ヒイロ
手札3
ライフ3700
場 Eゴーレム(『EWグランド・シールド』装備) レベル4 守備2800
伏せカード1
ダークシグナー
手札0
ライフ2000
場 幻龍ディアボロス レベル-5 攻撃3100
幻銃士 レベル4 攻撃1100
銃士トークン(幻トークン) レベル4 攻撃500
伏せカード2
幻の和平協定(永続魔法)
「俺のターン。」
ヒイロ
手札3→4
「俺は『Eサイキッカー』を守備表示で召喚。」
Eサイキッカー レベル2 守備200
「レベル4の『Eゴーレム』に、レベル2の『Eサイキッカー』をチューニング。シンクロ召喚。『Eギルファー・デーモン』。」
ヒイロの場に左足を鎖で拘束された邪悪な悪魔が現れる。
E(イクイップ)ギルファー・デーモン
レベル6 攻撃2300 守備2600 シンクロ 闇属性 悪魔族
「E(イクイップ)」と名のつくチューナー+チューナー以外のモンスター1体以上
このカードが墓地へ送られた時、フィールド上に表側表示で存在するモンスター1体を選択して発動できる。
このカードを攻撃力500ポイントダウンの装備カード扱いとして、選択したモンスターに装備する。
また、このカードが「EW(イクイップウェポン)」と名のつく装備カードを装備している場合、以下の効果を得る。
・このカードの攻撃力が攻撃対象モンスターの攻撃力よりも低い場合、攻撃力がダメージ計算時のみ1000ポイントアップする。
「ふ・・・。」
ダークシグナーは不敵な笑みを浮かべながら『Eギルファー・デーモン』を見た。
「・・・?俺は手札から装備魔法『EWデュアル・アンカー』を『Eギルファー・デーモン』に装備。」
ヒイロの場に「D」という文字が刻まれた爪をもつ大型の錨が現れ、『Eギルファー・デーモン』に装備される。

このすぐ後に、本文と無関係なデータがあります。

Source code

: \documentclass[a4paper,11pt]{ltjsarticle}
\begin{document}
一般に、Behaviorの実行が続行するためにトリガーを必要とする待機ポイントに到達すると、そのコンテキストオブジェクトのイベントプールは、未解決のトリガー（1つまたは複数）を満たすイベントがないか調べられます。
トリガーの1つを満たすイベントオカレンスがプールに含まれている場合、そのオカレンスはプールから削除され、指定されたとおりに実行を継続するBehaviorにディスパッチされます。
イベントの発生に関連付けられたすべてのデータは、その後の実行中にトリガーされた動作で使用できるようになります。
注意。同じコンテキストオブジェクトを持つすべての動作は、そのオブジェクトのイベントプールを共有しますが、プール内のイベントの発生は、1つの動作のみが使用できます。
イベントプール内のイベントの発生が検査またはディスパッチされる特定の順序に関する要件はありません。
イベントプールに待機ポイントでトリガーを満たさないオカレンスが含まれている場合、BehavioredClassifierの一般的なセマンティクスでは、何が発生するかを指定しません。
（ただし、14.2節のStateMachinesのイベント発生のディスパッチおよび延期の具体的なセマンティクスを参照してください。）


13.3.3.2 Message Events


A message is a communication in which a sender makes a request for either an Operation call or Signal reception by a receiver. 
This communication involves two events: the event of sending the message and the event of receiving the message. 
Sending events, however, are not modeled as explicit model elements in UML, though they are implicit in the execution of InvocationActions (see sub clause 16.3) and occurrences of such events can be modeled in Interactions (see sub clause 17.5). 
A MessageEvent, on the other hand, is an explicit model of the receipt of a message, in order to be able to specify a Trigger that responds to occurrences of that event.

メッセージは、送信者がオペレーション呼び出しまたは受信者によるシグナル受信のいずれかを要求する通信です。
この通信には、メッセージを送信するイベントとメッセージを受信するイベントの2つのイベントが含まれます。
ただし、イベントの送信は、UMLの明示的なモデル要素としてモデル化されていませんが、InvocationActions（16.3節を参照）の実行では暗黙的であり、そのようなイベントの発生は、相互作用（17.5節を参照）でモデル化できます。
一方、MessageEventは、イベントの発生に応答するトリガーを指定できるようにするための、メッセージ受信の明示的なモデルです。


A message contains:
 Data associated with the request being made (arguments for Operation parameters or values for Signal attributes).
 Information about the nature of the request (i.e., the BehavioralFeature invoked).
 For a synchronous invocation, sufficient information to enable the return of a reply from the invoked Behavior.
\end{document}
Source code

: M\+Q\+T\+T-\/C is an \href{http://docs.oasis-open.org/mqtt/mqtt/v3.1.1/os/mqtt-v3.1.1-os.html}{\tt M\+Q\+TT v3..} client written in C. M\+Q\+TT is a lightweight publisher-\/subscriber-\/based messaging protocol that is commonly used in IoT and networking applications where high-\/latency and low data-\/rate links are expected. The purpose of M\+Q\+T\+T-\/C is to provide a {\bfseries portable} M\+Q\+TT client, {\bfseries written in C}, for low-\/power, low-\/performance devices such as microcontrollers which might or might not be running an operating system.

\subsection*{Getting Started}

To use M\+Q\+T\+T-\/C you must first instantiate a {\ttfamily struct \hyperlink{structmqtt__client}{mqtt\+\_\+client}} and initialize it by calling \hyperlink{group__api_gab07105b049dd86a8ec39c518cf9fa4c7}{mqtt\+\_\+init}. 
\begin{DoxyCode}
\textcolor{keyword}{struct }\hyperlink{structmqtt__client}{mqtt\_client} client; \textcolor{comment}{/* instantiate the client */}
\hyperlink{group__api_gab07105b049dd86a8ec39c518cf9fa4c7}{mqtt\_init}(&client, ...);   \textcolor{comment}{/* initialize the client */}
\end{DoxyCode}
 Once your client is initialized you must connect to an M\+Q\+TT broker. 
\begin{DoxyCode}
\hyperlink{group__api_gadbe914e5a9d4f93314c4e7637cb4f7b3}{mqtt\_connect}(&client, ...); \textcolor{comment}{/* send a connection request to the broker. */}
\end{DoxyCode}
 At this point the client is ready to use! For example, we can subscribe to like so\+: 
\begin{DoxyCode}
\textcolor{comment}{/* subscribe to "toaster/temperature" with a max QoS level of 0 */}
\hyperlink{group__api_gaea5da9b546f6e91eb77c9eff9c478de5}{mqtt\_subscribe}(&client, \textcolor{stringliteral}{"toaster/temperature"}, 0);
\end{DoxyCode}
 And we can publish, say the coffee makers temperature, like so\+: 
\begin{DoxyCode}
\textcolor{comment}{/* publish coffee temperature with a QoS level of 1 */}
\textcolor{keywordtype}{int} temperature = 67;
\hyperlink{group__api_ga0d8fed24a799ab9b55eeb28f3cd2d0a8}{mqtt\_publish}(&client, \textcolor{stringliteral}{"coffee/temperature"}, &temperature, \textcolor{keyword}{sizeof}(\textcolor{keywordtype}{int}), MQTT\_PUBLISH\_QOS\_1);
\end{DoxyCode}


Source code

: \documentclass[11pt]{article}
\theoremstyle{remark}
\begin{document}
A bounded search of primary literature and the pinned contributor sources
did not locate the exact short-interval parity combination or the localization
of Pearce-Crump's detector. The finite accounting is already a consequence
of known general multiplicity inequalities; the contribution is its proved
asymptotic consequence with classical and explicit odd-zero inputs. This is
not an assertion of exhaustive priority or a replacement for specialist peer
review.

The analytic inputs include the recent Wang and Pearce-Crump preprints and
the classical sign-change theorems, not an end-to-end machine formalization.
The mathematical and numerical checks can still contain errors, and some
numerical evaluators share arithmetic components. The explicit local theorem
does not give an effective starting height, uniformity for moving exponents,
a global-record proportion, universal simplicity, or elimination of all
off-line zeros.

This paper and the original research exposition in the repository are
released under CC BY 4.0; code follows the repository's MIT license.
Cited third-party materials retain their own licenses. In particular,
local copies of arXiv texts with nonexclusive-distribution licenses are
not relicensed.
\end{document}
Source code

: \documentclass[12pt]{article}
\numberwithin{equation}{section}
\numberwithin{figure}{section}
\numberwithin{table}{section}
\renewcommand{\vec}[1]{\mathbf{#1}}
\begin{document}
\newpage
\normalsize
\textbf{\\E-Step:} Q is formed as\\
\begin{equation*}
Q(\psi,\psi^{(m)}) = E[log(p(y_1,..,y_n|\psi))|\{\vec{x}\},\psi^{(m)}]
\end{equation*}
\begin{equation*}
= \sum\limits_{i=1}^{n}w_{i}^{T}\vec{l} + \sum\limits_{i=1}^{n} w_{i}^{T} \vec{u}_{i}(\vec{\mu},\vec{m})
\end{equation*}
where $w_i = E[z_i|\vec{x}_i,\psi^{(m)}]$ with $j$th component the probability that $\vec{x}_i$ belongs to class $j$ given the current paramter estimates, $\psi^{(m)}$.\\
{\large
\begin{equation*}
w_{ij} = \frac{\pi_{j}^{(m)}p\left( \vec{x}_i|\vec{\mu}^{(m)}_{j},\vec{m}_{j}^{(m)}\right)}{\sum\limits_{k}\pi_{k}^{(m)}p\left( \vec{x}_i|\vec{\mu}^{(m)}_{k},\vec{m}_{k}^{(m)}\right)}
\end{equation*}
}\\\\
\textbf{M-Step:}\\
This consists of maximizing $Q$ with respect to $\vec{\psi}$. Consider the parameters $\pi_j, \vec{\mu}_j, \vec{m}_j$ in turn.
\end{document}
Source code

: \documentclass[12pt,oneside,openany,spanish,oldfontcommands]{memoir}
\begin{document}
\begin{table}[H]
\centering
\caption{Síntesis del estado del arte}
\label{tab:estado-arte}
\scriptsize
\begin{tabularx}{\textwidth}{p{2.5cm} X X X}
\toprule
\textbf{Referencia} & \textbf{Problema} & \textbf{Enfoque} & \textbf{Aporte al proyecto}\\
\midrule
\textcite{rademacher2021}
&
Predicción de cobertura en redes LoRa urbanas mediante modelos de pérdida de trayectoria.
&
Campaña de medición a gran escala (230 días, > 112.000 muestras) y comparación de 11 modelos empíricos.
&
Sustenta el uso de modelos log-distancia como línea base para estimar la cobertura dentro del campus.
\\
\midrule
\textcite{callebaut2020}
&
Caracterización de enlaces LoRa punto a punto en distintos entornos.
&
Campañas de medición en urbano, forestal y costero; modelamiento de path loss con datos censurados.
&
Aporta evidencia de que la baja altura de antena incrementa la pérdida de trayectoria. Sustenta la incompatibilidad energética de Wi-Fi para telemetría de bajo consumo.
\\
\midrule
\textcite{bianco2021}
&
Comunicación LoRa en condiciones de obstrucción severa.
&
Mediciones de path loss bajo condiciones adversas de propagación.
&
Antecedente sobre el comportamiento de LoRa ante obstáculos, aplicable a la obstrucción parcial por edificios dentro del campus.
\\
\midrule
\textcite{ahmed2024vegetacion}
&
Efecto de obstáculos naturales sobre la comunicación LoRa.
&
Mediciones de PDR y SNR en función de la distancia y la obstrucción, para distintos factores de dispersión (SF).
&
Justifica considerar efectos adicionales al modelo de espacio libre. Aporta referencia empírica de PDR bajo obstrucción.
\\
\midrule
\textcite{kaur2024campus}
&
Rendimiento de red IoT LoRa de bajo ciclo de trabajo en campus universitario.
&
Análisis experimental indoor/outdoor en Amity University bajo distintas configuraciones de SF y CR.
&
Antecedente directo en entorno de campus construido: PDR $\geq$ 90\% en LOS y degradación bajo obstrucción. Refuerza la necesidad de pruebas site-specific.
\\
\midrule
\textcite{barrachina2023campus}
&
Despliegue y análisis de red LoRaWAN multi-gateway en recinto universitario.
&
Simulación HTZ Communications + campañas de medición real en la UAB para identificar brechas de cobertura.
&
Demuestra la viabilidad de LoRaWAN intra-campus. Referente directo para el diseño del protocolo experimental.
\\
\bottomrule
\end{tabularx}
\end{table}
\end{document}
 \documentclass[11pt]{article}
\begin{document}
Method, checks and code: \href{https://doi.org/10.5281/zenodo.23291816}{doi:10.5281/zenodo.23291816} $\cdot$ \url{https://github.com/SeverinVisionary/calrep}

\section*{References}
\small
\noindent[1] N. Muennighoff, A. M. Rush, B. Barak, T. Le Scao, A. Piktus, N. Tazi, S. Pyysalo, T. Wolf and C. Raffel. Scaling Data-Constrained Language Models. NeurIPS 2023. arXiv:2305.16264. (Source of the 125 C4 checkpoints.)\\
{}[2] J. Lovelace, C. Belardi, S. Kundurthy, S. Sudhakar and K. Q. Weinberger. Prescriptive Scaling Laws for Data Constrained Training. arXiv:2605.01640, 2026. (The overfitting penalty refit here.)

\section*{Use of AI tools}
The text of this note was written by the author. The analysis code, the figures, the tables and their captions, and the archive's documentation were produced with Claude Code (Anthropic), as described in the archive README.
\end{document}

その瞬間、悪魔の左足の鎖が砕け、電気の爪が付いた機械の左足が露になる。
EW(イクイップウェポン)デュアル・アンカー
このカードは「E(イクイップ)」と名のつくシンクロモンスターにのみ装備可能。
装備モンスターの攻撃力が500ポイントアップする。
また、装備モンスターが戦闘で相手モンスターを破壊した時、自分の墓地に存在する「EW(イクイップウェポン)と名のつく装備魔法カードを1枚手札に加える。
装備モンスターが戦闘以外の方法でフィールド上から離れるとき、デッキから装備魔法カードを1枚ランダムに選択して手札に加える。
Eギルファー・デーモン レベル6 攻撃2300→2800
「なるほど・・・。」
ダークシグナーはなおも余裕を見せている。
当たり前だ。『幻龍ディアボロス』には自身を守る効果があり、更に場には伏せカードがある。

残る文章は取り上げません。